Pictures aside, copy every record word for word.

* **Material for this exercise**
┄┄┄┄┄┄┄┄┄┄┄┄┄┄┄┄┄┄┄┄
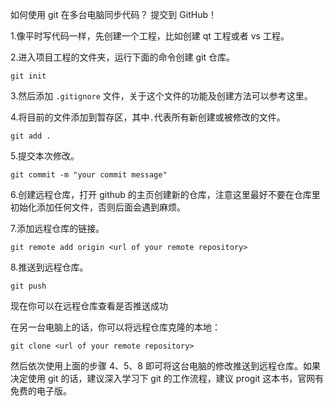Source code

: 如何使用 git 在多台电脑同步代码？ 提交到 GitHub！

1.像平时写代码一样，先创建一个工程，比如创建 qt 工程或者 vs 工程。

2.进入项目工程的文件夹，运行下面的命令创建 git 仓库。

	git init

3.然后添加 `.gitignore` 文件，关于这个文件的功能及创建方法可以参考这里。

4.将目前的文件添加到暂存区，其中`.`代表所有新创建或被修改的文件。

	git add .
	
5.提交本次修改。

	git commit -m "your commit message"

6.创建远程仓库，打开 github 的主页创建新的仓库，注意这里最好不要在仓库里初始化添加任何文件，否则后面会遇到麻烦。

7.添加远程仓库的链接。

	git remote add origin <url of your remote repository>

8.推送到远程仓库。

	git push
	
现在你可以在远程仓库查看是否推送成功

在另一台电脑上的话，你可以将远程仓库克隆的本地：

	git clone <url of your remote repository>

然后依次使用上面的步骤 4、5、8 即可将这台电脑的修改推送到远程仓库。如果决定使用 git 的话，建议深入学习下 git 的工作流程，建议 progit 这本书，官网有免费的电子版。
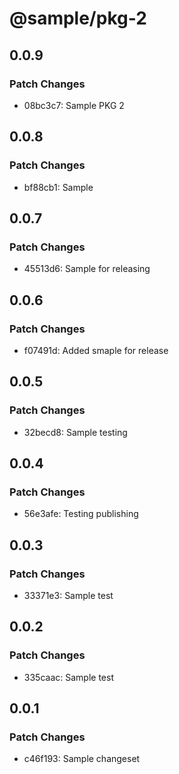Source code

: # @sample/pkg-2

## 0.0.9

### Patch Changes

- 08bc3c7: Sample PKG 2

## 0.0.8

### Patch Changes

- bf88cb1: Sample

## 0.0.7

### Patch Changes

- 45513d6: Sample for releasing

## 0.0.6

### Patch Changes

- f07491d: Added smaple for release

## 0.0.5

### Patch Changes

- 32becd8: Sample testing

## 0.0.4

### Patch Changes

- 56e3afe: Testing publishing

## 0.0.3

### Patch Changes

- 33371e3: Sample test

## 0.0.2

### Patch Changes

- 335caac: Sample test

## 0.0.1

### Patch Changes

- c46f193: Sample changeset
┄┄┄┄┄┄┄┄┄┄┄┄┄┄┄┄┄┄┄┄
* **Task solution**
Source code

: 如何使用 git 在多台电脑同步代码？ 提交到 GitHub！

1.像平时写代码一样，先创建一个工程，比如创建 qt 工程或者 vs 工程。

2.进入项目工程的文件夹，运行下面的命令创建 git 仓库。

	git init

3.然后添加 `.gitignore` 文件，关于这个文件的功能及创建方法可以参考这里。

4.将目前的文件添加到暂存区，其中`.`代表所有新创建或被修改的文件。

	git add .
	
5.提交本次修改。

	git commit -m "your commit message"

6.创建远程仓库，打开 github 的主页创建新的仓库，注意这里最好不要在仓库里初始化添加任何文件，否则后面会遇到麻烦。

7.添加远程仓库的链接。

	git remote add origin <url of your remote repository>

8.推送到远程仓库。

	git push
	
现在你可以在远程仓库查看是否推送成功

在另一台电脑上的话，你可以将远程仓库克隆的本地：

	git clone <url of your remote repository>

然后依次使用上面的步骤 4、5、8 即可将这台电脑的修改推送到远程仓库。如果决定使用 git 的话，建议深入学习下 git 的工作流程，建议 progit 这本书，官网有免费的电子版。
Source code

: # @sample/pkg-2

## 0.0.9

### Patch Changes

- 08bc3c7: Sample PKG 2

## 0.0.8

### Patch Changes

- bf88cb1: Sample

## 0.0.7

### Patch Changes

- 45513d6: Sample for releasing

## 0.0.6

### Patch Changes

- f07491d: Added smaple for release

## 0.0.5

### Patch Changes

- 32becd8: Sample testing

## 0.0.4

### Patch Changes

- 56e3afe: Testing publishing

## 0.0.3

### Patch Changes

- 33371e3: Sample test

## 0.0.2

### Patch Changes

- 335caac: Sample test

## 0.0.1

### Patch Changes

- c46f193: Sample changeset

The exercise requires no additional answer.